Maka jika ada pemilihan termasuk sedang memilih presiden misalnya, nampaknya akan ada yang sedang berusaha keras untuk ditahbiskan juga sebagai si-‘sultan’. Si-untouchable.[2] Dari penampakan bermacam jejak digital, bahkan akhir-akhir ini, nampak sekali. Jika dalam menelisik laku korupsi: follow the money, begitu juga dalam ‘dunia buzzer’ bayaran, misalnya. Dan bahkan tidak hanya itu, ia juga sebenarnya sudah ‘terperangkap’ dalam ‘sandera kasus’ juga. Ia telah menyerahkan ‘jiwa’-nya dalam dunia faustian. Maka apapun yang dilakukan sekarang, atau ia sekarang ‘ada’ di pihak manapun, ikuti saja ia ‘dilahirkan’ dimana, dan di situlah sebenar-benarnya ‘kesetiaan’ dulu, sekarang dan nanti-nantinya diserahkan. Bukan pada yang lainnya. Tentu tidak semua mau ‘terperangkap’ dan ambil resiko nekad untuk menjadi berbeda. Dengan bermacam alasan atau pertimbangan. Tetapi itu hanyalah sebagian kecil saja. Hasrat untuk jadi si-mono itu sudah sampai pada nuansa at all cost-nya. Bisa-bisa memang menjadi menakutkan. Maka, menjadi si-mono yang ‘stabil’: sekarang atau tidak sama sekali! *** (02-12-2023)

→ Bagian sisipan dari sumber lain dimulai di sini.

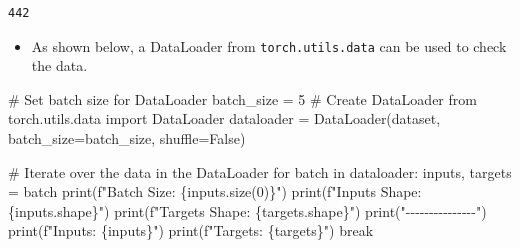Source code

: \documentclass[
  letterpaper,
  DIV=11,
  numbers=noendperiod]{scrreprt}
\newenvironment{Shaded}{\begin{snugshade}}{\end{snugshade}}
\newcommand{\BuiltInTok}[1]{\textcolor[rgb]{0.00,0.23,0.31}{#1}}
\newcommand{\CommentTok}[1]{\textcolor[rgb]{0.37,0.37,0.37}{#1}}
\newcommand{\ControlFlowTok}[1]{\textcolor[rgb]{0.00,0.23,0.31}{#1}}
\newcommand{\DecValTok}[1]{\textcolor[rgb]{0.68,0.00,0.00}{#1}}
\newcommand{\ImportTok}[1]{\textcolor[rgb]{0.00,0.46,0.62}{#1}}
\newcommand{\KeywordTok}[1]{\textcolor[rgb]{0.00,0.23,0.31}{#1}}
\newcommand{\NormalTok}[1]{\textcolor[rgb]{0.00,0.23,0.31}{#1}}
\newcommand{\OperatorTok}[1]{\textcolor[rgb]{0.37,0.37,0.37}{#1}}
\newcommand{\SpecialCharTok}[1]{\textcolor[rgb]{0.37,0.37,0.37}{#1}}
\newcommand{\SpecialStringTok}[1]{\textcolor[rgb]{0.13,0.47,0.30}{#1}}
\newcommand{\StringTok}[1]{\textcolor[rgb]{0.13,0.47,0.30}{#1}}
\newcommand{\VariableTok}[1]{\textcolor[rgb]{0.07,0.07,0.07}{#1}}
\providecommand{\tightlist}{%
  \setlength{\itemsep}{0pt}\setlength{\parskip}{0pt}}\usepackage{longtable,booktabs,array}
\begin{document}
\begin{verbatim}
442
\end{verbatim}

\begin{tcolorbox}[enhanced jigsaw, coltitle=black, bottomrule=.15mm, breakable, toprule=.15mm, colframe=quarto-callout-note-color-frame, title=\textcolor{quarto-callout-note-color}{\faInfo}\hspace{0.5em}{Note: Data Set and Data Loader}, colbacktitle=quarto-callout-note-color!10!white, opacityback=0, left=2mm, leftrule=.75mm, colback=white, rightrule=.15mm, bottomtitle=1mm, toptitle=1mm, titlerule=0mm, arc=.35mm, opacitybacktitle=0.6]

\begin{itemize}
\tightlist
\item
  As shown below, a DataLoader from \texttt{torch.utils.data} can be
  used to check the data.
\end{itemize}

\begin{Shaded}
\begin{Highlighting}[]
\CommentTok{\# Set batch size for DataLoader}
\NormalTok{batch\_size }\OperatorTok{=} \DecValTok{5}
\CommentTok{\# Create DataLoader}
\ImportTok{from}\NormalTok{ torch.utils.data }\ImportTok{import}\NormalTok{ DataLoader}
\NormalTok{dataloader }\OperatorTok{=}\NormalTok{ DataLoader(dataset, batch\_size}\OperatorTok{=}\NormalTok{batch\_size, shuffle}\OperatorTok{=}\VariableTok{False}\NormalTok{)}

\CommentTok{\# Iterate over the data in the DataLoader}
\ControlFlowTok{for}\NormalTok{ batch }\KeywordTok{in}\NormalTok{ dataloader:}
\NormalTok{    inputs, targets }\OperatorTok{=}\NormalTok{ batch}
    \BuiltInTok{print}\NormalTok{(}\SpecialStringTok{f"Batch Size: }\SpecialCharTok{\{}\NormalTok{inputs}\SpecialCharTok{.}\NormalTok{size(}\DecValTok{0}\NormalTok{)}\SpecialCharTok{\}}\SpecialStringTok{"}\NormalTok{)}
    \BuiltInTok{print}\NormalTok{(}\SpecialStringTok{f"Inputs Shape: }\SpecialCharTok{\{}\NormalTok{inputs}\SpecialCharTok{.}\NormalTok{shape}\SpecialCharTok{\}}\SpecialStringTok{"}\NormalTok{)}
    \BuiltInTok{print}\NormalTok{(}\SpecialStringTok{f"Targets Shape: }\SpecialCharTok{\{}\NormalTok{targets}\SpecialCharTok{.}\NormalTok{shape}\SpecialCharTok{\}}\SpecialStringTok{"}\NormalTok{)}
    \BuiltInTok{print}\NormalTok{(}\StringTok{"{-}{-}{-}{-}{-}{-}{-}{-}{-}{-}{-}{-}{-}{-}{-}"}\NormalTok{)}
    \BuiltInTok{print}\NormalTok{(}\SpecialStringTok{f"Inputs: }\SpecialCharTok{\{}\NormalTok{inputs}\SpecialCharTok{\}}\SpecialStringTok{"}\NormalTok{)}
    \BuiltInTok{print}\NormalTok{(}\SpecialStringTok{f"Targets: }\SpecialCharTok{\{}\NormalTok{targets}\SpecialCharTok{\}}\SpecialStringTok{"}\NormalTok{)}
    \ControlFlowTok{break}
\end{Highlighting}
\end{Shaded}


\end{tcolorbox}
\end{document}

[1] Brian C. Schmidt, Realism and Facts of Power in International Relations, dalam Felix Berenskoetter, M.J. Williams (ed), Power in Worlds Politics, Routledge, 2007, Hlm. 62

[2] https://pergerakankebangsaan.org/tulisan-47, No. 1305

1307. Memanusiakan Manusia Pemilih

03-12-2023

Apapun itu, depolitisasi bisa-bisa sangat dekat dengan dehumanisasi. Karena bagaimanapun politik adalah salah satu jalan untuk tidak hanya membela manusia, tetapi juga memperjuangkan-mengembangkan kemanusiaan dalam hidup bersamanya. “Memanusiakan manusia pemilih” dalam peristiwa pemilihan umum misalnya, menjadi lebih penting tidak hanya ia dihadapkan oleh upaya-upaya depolitisasi, tetapi juga karena ada dalam bayang-bayang lekat apa yang disebut Guy Debord sebagai the society of the spectacle. Suatu potret perkembangan masyarakat akibat kapitalisme lanjut. Debord memang lebih menyodorkan sebuah potret, tetapi dengan potret itu maka kita bisa membayangkan di dunia macam apa kita sedang ‘terlempar’. Karena jika kesadaran akan ‘dunia-sekitar’ kita menjadi begitu tipisnya, kita bisa jatuh pada apa yang disebut Van Peursen dalam Strategi Kebudayaan: operasionalisme.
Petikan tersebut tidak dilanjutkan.